Task instructions -> Among the lines below, copy exactly those from the one with "##### Avoid nesting state objects" through the one with "I recommend persisting", counting both ends.

Provided data ->
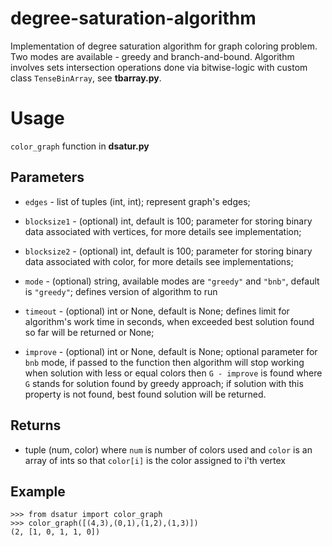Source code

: # degree-saturation-algorithm
Implementation of degree saturation algorithm for graph coloring problem. Two modes are available - greedy and branch-and-bound. Algorithm involves sets intersection operations done via bitwise-logic with custom class `TenseBinArray`, see **tbarray.py**. 

# Usage

`color_graph` function in **dsatur.py**

## Parameters

- `edges` - list of tuples (int, int); represent graph's edges; 

- `blocksize1` - (optional) int, default is 100; parameter for storing binary data associated with vertices, for more  details see implementation;

- `blocksize2` - (optional) int, default is 100; parameter for storing binary data associated with color, for more details see implementations;

- `mode` - (optional) string, available modes are `"greedy"` and `"bnb"`, default is `"greedy"`; defines version of algorithm to run

- `timeout` - (optional) int or None, default is None; defines limit for algorithm's work time in seconds, when exceeded best solution found so far will be returned or None; 

- `improve` - (optional) int or None, default is None; optional parameter for `bnb` mode, if passed to the function then algorithm will stop working when solution with less or equal colors then `G - improve` is found where `G` stands for solution found by greedy approach; if solution with this property is not found, best found solution will be returned.  

## Returns

- tuple (num, color) where `num` is number of colors used and `color` is an array of ints so that `color[i]` is the color assigned to i'th vertex

## Example
```console
>>> from dsatur import color_graph
>>> color_graph([(4,3),(0,1),(1,2),(1,3)])
(2, [1, 0, 1, 1, 0])
```
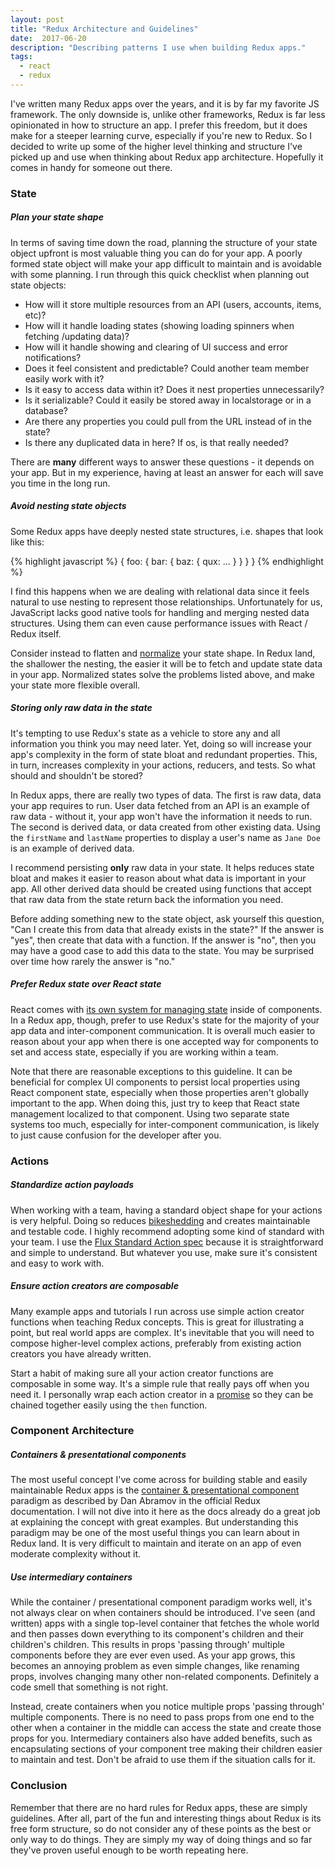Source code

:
 ```yaml
---
layout: post
title: "Redux Architecture and Guidelines"
date:  2017-06-20
description: "Describing patterns I use when building Redux apps."
tags:
  - react
  - redux
---
```


I've written many Redux apps over the years, and it is by far my favorite JS framework. The only downside is, unlike other frameworks, Redux is far less opinionated in how to structure an app. I prefer this freedom, but it does make for a steeper learning curve, especially if you're new to Redux.  So I decided to write up some of the higher level thinking and structure I've picked up and use when thinking about Redux app architecture. Hopefully it comes in handy for someone out there.

### State

##### Plan your state shape

In terms of saving time down the road, planning the structure of your state object upfront is most valuable thing you can do for your app. A poorly formed state object will make your app difficult to maintain and is avoidable with some planning. I run through this quick checklist when planning out state objects:

- How will it store multiple resources from an API (users, accounts, items, etc)?
- How will it handle loading states (showing loading spinners when fetching /updating data)?
- How will it handle showing and clearing of UI success and error notifications?
- Does it feel consistent and predictable? Could another team member easily work with it?
- Is it easy to access data within it? Does it nest properties unnecessarily?
- Is it serializable? Could it easily be stored away in localstorage or in a database?
- Are there any properties you could pull from the URL instead of in the state?
- Is there any duplicated data in here? If os, is that really needed?

There are **many** different ways to answer these questions - it depends on your app. But in my experience, having at least an answer for each will save you time in the long run.

##### Avoid nesting state objects

Some Redux apps have deeply nested state structures, i.e. shapes that look like this:

{% highlight javascript %}
{
  foo: {
    bar: {
      baz: {
        qux: ...
      }
    }
  }
}
{% endhighlight %}

I find this happens when we are dealing with relational data since it feels natural to use nesting to represent those relationships. Unfortunately for us, JavaScript lacks good native tools for handling and merging nested data structures. Using them can even cause performance issues with React / Redux itself.

Consider instead to flatten and [normalize](http://redux.js.org/docs/recipes/reducers/NormalizingStateShape.html) your state shape. In Redux land, the shallower the nesting, the easier it will be to fetch and update state data in your app. Normalized states solve the problems listed above, and make your state more flexible overall.

##### Storing only raw data in the state

It's tempting to use Redux's state as a vehicle to store any and all information you think you may need later. Yet, doing so will increase your app's complexity in the form of state bloat and redundant properties. This, in turn, increases complexity in your actions, reducers, and tests. So what should and shouldn't be stored?

In Redux apps, there are really two types of data. The first is raw data, data your app requires to run. User data fetched from an API is an example of raw data - without it, your app won't have the information it needs to run. The second is derived data, or data created from other existing data. Using the `firstName` and `lastName` properties to display a user's name as `Jane Doe` is an example of derived data.

I recommend persisting **only** raw data in your state. It helps reduces state bloat and makes it easier to reason about what data is important in your app. All other derived data should be created using functions that accept that raw data from the state return back the information you need.

Before adding something new to the state object, ask yourself this question, "Can I create this from data that already exists in the state?"  If the answer is "yes", then create that data with a function. If the answer is "no", then you may have a good case to add this data to the state.  You may be surprised over time how rarely the answer is "no."

##### Prefer Redux state over React state

React comes with [its own system for managing state](https://facebook.github.io/react/docs/react-component.html#state) inside of components. In a Redux app, though, prefer to use Redux's state for the majority of your app data and inter-component communication. It is overall much easier to reason about your app when there is one accepted way for components to set and access state, especially if you are working within a team.

Note that there are reasonable exceptions to this guideline. It can be beneficial for complex UI components to persist local properties using React component state, especially when those properties aren't globally important to the app. When doing this, just try to keep that React state management localized to that component. Using two separate state systems too much, especially for inter-component communication, is likely to just cause confusion for the developer after you.

### Actions

##### Standardize action payloads

When working with a team, having a standard object shape for your actions is very helpful. Doing so reduces [bikeshedding](http://bikeshed.org/) and creates maintainable and testable code. I highly recommend adopting some kind of standard with your team. I use the [Flux Standard Action spec](https://github.com/acdlite/flux-standard-action) because it is straightforward and simple to understand. But whatever you use, make sure it's consistent and easy to work with.

##### Ensure action creators are composable

Many example apps and tutorials I run across use simple action creator functions when teaching Redux concepts. This is great for illustrating a point, but real world apps are complex. It's inevitable that you will need to compose higher-level complex actions, preferably from existing action creators you have already written.

Start a habit of making sure all your action creator functions are composable in some way. It's a simple rule that really pays off when you need it. I personally wrap each action creator in a [promise](https://github.com/then/promise) so they can be chained together easily using the `then` function.

### Component Architecture

##### Containers & presentational components

The most useful concept I've come across for building stable and easily maintainable Redux apps is the [container & presentational component](http://redux.js.org/docs/basics/UsageWithReact.html#presentational-and-container-components) paradigm as described by Dan Abramov in the official Redux documentation. I will not dive into it here as the docs already do a great job at explaining the concept with great examples. But understanding this paradigm may be one of the most useful things you can learn about in Redux land.  It is very difficult to maintain and iterate on an app of even moderate complexity without it.

##### Use intermediary containers

While the container / presentational component paradigm works well, it's not always clear on when containers should be introduced. I've seen (and written) apps with a single top-level container that fetches the whole world and then passes down everything to its component's children and their children's children. This results in props 'passing through' multiple components before they are ever even used. As your app grows, this becomes an annoying problem as even simple changes, like renaming props, involves changing many other non-related components. Definitely a code smell that something is not right.

Instead, create containers when you notice multiple props 'passing through' multiple components. There is no need to pass props from one end to the other when a container in the middle can access the state and create those props for you. Intermediary containers also have added benefits, such as encapsulating sections of your component tree making their children easier to maintain and test. Don't be afraid to use them if the situation calls for it.

### Conclusion

Remember that there are no hard rules for Redux apps, these are simply guidelines. After all, part of the fun and interesting things about Redux is its free form structure, so do not consider any of these points as the best or only way to do things. They are simply my way of doing things and so far they've proven useful enough to be worth repeating here.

Task solution ->
##### Avoid nesting state objects

Some Redux apps have deeply nested state structures, i.e. shapes that look like this:

{% highlight javascript %}
{
  foo: {
    bar: {
      baz: {
        qux: ...
      }
    }
  }
}
{% endhighlight %}

I find this happens when we are dealing with relational data since it feels natural to use nesting to represent those relationships. Unfortunately for us, JavaScript lacks good native tools for handling and merging nested data structures. Using them can even cause performance issues with React / Redux itself.

Consider instead to flatten and [normalize](http://redux.js.org/docs/recipes/reducers/NormalizingStateShape.html) your state shape. In Redux land, the shallower the nesting, the easier it will be to fetch and update state data in your app. Normalized states solve the problems listed above, and make your state more flexible overall.

##### Storing only raw data in the state

It's tempting to use Redux's state as a vehicle to store any and all information you think you may need later. Yet, doing so will increase your app's complexity in the form of state bloat and redundant properties. This, in turn, increases complexity in your actions, reducers, and tests. So what should and shouldn't be stored?

In Redux apps, there are really two types of data. The first is raw data, data your app requires to run. User data fetched from an API is an example of raw data - without it, your app won't have the information it needs to run. The second is derived data, or data created from other existing data. Using the `firstName` and `lastName` properties to display a user's name as `Jane Doe` is an example of derived data.

I recommend persisting **only** raw data in your state. It helps reduces state bloat and makes it easier to reason about what data is important in your app. All other derived data should be created using functions that accept that raw data from the state return back the information you need.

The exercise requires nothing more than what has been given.